Friday, September 01, 2006

The "Fair" Tax redux

My interest in the "Fair" Tax started out as an interest in the "omnipresent government" aspect of it -- the massive welfare scheme entailed by the "prebate." To me, that was enough to reject the whole idea. However, as I continue to read up on the proposal, more and more negatives pop up.

- The transition period is going to be an economy-buster. And no, I'm not over-reacting. Let's take one example: Cars.

The "Fair" Tax is applied to new, but not used, cars. Even today, a lot of people choose to buy recent-model used cars because the price of a new car drops dramatically as soon as it leaves the dealership. Now ... add 30% to the price of new cars, but not to the price of used cars, and see what happens to the auto industry. The effect of that differential will persist to some degree until the existing pre-"Fair" Tax fleet is in the junkyard -- by which time it's a reasonable bet that at least two of America's "Big Three" auto manufacturers will no longer be in business, and that the real (i.e. inflation-adjusted) price of used automobiles will be higher than the price of new ones is today.

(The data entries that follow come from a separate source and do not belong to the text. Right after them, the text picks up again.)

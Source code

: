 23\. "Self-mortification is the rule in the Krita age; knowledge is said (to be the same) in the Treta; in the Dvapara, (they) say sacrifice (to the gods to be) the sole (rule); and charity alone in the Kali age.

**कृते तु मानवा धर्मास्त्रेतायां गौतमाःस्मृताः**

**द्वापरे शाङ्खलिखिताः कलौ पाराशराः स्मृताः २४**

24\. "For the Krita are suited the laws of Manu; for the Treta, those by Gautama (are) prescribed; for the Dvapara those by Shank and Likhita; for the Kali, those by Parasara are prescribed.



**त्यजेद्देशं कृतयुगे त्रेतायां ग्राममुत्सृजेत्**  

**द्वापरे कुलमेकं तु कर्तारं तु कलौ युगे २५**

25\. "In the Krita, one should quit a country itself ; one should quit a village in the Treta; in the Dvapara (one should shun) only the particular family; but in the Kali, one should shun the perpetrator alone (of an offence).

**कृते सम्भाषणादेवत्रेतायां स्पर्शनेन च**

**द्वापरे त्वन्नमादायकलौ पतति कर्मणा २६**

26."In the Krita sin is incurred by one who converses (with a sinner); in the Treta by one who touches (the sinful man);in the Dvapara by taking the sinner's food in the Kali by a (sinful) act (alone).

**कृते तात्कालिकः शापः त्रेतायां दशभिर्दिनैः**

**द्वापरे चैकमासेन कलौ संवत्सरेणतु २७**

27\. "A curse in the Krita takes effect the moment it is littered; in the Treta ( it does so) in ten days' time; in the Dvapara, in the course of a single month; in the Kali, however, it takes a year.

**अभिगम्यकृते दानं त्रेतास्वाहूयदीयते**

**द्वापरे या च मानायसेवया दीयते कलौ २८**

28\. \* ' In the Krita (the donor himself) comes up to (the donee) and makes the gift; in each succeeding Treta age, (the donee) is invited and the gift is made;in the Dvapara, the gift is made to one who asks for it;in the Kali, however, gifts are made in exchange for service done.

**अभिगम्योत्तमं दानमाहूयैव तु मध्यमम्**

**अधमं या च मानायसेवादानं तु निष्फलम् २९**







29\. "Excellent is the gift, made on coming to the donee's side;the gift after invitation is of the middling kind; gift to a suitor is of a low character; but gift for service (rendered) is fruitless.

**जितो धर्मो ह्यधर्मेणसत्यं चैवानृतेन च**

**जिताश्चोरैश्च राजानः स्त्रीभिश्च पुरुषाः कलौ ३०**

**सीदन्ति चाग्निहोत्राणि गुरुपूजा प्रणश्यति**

Now, apply that same effect to pretty much every durable/resaleable consumer good in existence. Go ahead. I dare you. Danny Fontana opined on the radio earlier, in reply to my description of this scenario, that "that's just the market at work." I disagree. The government topping off the price of one product, but not the other, with a 30% tax is most manifestly not "the market."

- The transition period is going to re-tax anyone who has invested or saved in the past and is now ready to spend his or her money. Let's take a hypothetical young worker in the late 70s or early 80s. He worked hard. He paid income tax on what he earned. He wanted to make money and was willing to take risks to do so, so he bought some shares in a young, growing company called Wal-Mart. Then, in the 1990s, as he began to think more in terms of stability and risk reduction, he sold that stock, paid capital gains taxes on his earnings, and put the money away in a Roth IRA ("no income tax when you withdraw!") or a savings account, or whatever. Well, guess what? When he withdraws that money and spends it, he gets hit a third time, for another 30%. We're talking about a full generation of getting screwed in transition here, folks.

- And speaking of 30%, yes, that's the real rate. Sales taxes have always been described "tax-exclusively." If you buy a product at the store for a dollar and the total comes to $1.10, you're paying a 10% tax. The "Fair" Taxers do some fancy footwork by describing their proposal "tax-inclusively." If you buy a product at the store for a dollar, the total will come to $1.30 ... but oh, it's only a 23% tax rate if we pretend that the tax itself is part of the price rather than a government gratuity heaped on top of that price. This little piece of legerdemain allows the "Fair" Taxers to make nearly a quarter of the tax magically disappear from view. Now you see it, now you don't. But believe me, you'll feel it. Right in the wallet.

- Let's talk about enforcement. The "Fair" Taxers hold out the prospect of "eliminating the IRS." That may be technically true. Instead, we'll have 50 mini-IRSes -- one in each state, collecting the tax, monitoring business compliance, and trying to keep a lid on the black markets.

And, of course, we'll have a federal bureaucracy, too. Someone has to send the welfare checks out. But there's more to it than that. Who's going to monitor the state IRSes and ensure that Nebraska isn't raking off a little more than it's supposed to? Who's going to track down the welfare cheats who keep collecting the "prebate" after Grandpa dies or little Billy moves to Australia? Who's going to investigate interstate evasion of the tax?

On that last, let me throw another hypothetical at you:

The "Fair" Tax passes. The price of, say, new computers, goes up by 30% at the cash register. So, I start a computer business. I buy the computers wholesale (no tax) for re-sale. Then I cut open the boxes, take the machines out, turn them on, turn them off (or, if I'm really crafty, stick a CD in their drives which loads the machine up with on-the-fly-generated "personal information" to create the illusion that they are pre-owned). Finally I re-sell them "for resale" (no tax) to another business I own (or have an arrangement with) in the next state over, which stocks them on its shelves as "used" -- at the same price as Best Buy's "new" machines, but without the 30% tax on top. Best Buy isn't going to be happy. Neither is the Department of the Treasury. But ...

In the first state, I'm legit. I bought the machines for re-sale (no tax), I sold them for re-sale (no tax). In the second state, it's going to be difficult to prove that they're not "used" (no tax -- I may need to keep two sets of differing invoices/receipts, one in each state, but that's not a big deal). It's going to take a federal agency to catch me at it. Does it really matter whether we call it the "IRS" or the "'Fair' Tax Enforcement Bureau?"

If something sounds too good to be true, it usually is. The "Fair" Tax just doesn't stand up to scrutiny. It's a welfare scam at one end and economic damnfoolishness at the other. Libertarians should be saying so, instead of falling for it.